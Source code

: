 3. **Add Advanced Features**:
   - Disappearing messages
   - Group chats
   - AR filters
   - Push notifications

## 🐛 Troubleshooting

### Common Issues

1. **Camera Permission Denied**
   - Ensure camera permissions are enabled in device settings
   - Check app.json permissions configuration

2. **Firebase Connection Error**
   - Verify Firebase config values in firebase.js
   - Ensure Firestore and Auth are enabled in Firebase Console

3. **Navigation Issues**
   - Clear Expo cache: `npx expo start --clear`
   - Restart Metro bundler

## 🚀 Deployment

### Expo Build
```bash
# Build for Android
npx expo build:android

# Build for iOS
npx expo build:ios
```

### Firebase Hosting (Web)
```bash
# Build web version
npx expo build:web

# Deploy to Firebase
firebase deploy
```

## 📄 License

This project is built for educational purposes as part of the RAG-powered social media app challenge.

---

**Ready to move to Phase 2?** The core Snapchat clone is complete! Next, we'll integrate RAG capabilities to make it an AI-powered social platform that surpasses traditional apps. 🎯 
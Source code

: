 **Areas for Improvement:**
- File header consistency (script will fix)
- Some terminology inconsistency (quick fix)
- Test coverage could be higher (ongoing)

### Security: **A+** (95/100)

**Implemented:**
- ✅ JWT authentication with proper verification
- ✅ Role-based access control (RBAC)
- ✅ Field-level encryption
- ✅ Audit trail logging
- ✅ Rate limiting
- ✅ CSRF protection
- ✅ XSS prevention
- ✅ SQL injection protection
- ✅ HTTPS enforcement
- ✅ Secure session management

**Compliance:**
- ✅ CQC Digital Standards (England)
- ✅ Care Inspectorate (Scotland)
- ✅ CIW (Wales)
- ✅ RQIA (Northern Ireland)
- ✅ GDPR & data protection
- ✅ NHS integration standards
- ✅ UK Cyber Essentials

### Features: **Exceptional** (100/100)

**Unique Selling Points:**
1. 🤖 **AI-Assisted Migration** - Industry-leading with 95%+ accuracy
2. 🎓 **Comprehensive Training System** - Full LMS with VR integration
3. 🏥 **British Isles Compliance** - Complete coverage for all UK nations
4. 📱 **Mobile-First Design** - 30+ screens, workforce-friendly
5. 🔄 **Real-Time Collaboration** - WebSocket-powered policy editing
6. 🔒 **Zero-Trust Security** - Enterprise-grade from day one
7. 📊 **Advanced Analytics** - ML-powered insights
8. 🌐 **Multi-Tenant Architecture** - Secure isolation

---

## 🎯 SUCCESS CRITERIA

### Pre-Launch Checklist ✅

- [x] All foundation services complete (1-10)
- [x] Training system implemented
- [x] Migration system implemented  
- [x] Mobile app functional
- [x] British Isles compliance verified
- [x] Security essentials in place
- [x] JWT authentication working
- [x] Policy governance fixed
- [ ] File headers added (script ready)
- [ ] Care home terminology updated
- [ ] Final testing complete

- Task -
Output the lines above exactly, but only those between the line holding "- Ensure camera" and the line holding "2. 🎓 **Comprehensive", inclusive.

- Completed exercise -
   - Ensure camera permissions are enabled in device settings
   - Check app.json permissions configuration

2. **Firebase Connection Error**
   - Verify Firebase config values in firebase.js
   - Ensure Firestore and Auth are enabled in Firebase Console

3. **Navigation Issues**
   - Clear Expo cache: `npx expo start --clear`
   - Restart Metro bundler

## 🚀 Deployment

### Expo Build
```bash
# Build for Android
npx expo build:android

# Build for iOS
npx expo build:ios
```

### Firebase Hosting (Web)
```bash
# Build web version
npx expo build:web

# Deploy to Firebase
firebase deploy
```

## 📄 License

This project is built for educational purposes as part of the RAG-powered social media app challenge.

---

**Ready to move to Phase 2?** The core Snapchat clone is complete! Next, we'll integrate RAG capabilities to make it an AI-powered social platform that surpasses traditional apps. 🎯 
Source code

: **Areas for Improvement:**
- File header consistency (script will fix)
- Some terminology inconsistency (quick fix)
- Test coverage could be higher (ongoing)

### Security: **A+** (95/100)

**Implemented:**
- ✅ JWT authentication with proper verification
- ✅ Role-based access control (RBAC)
- ✅ Field-level encryption
- ✅ Audit trail logging
- ✅ Rate limiting
- ✅ CSRF protection
- ✅ XSS prevention
- ✅ SQL injection protection
- ✅ HTTPS enforcement
- ✅ Secure session management

**Compliance:**
- ✅ CQC Digital Standards (England)
- ✅ Care Inspectorate (Scotland)
- ✅ CIW (Wales)
- ✅ RQIA (Northern Ireland)
- ✅ GDPR & data protection
- ✅ NHS integration standards
- ✅ UK Cyber Essentials

### Features: **Exceptional** (100/100)

**Unique Selling Points:**
1. 🤖 **AI-Assisted Migration** - Industry-leading with 95%+ accuracy
2. 🎓 **Comprehensive Training System** - Full LMS with VR integration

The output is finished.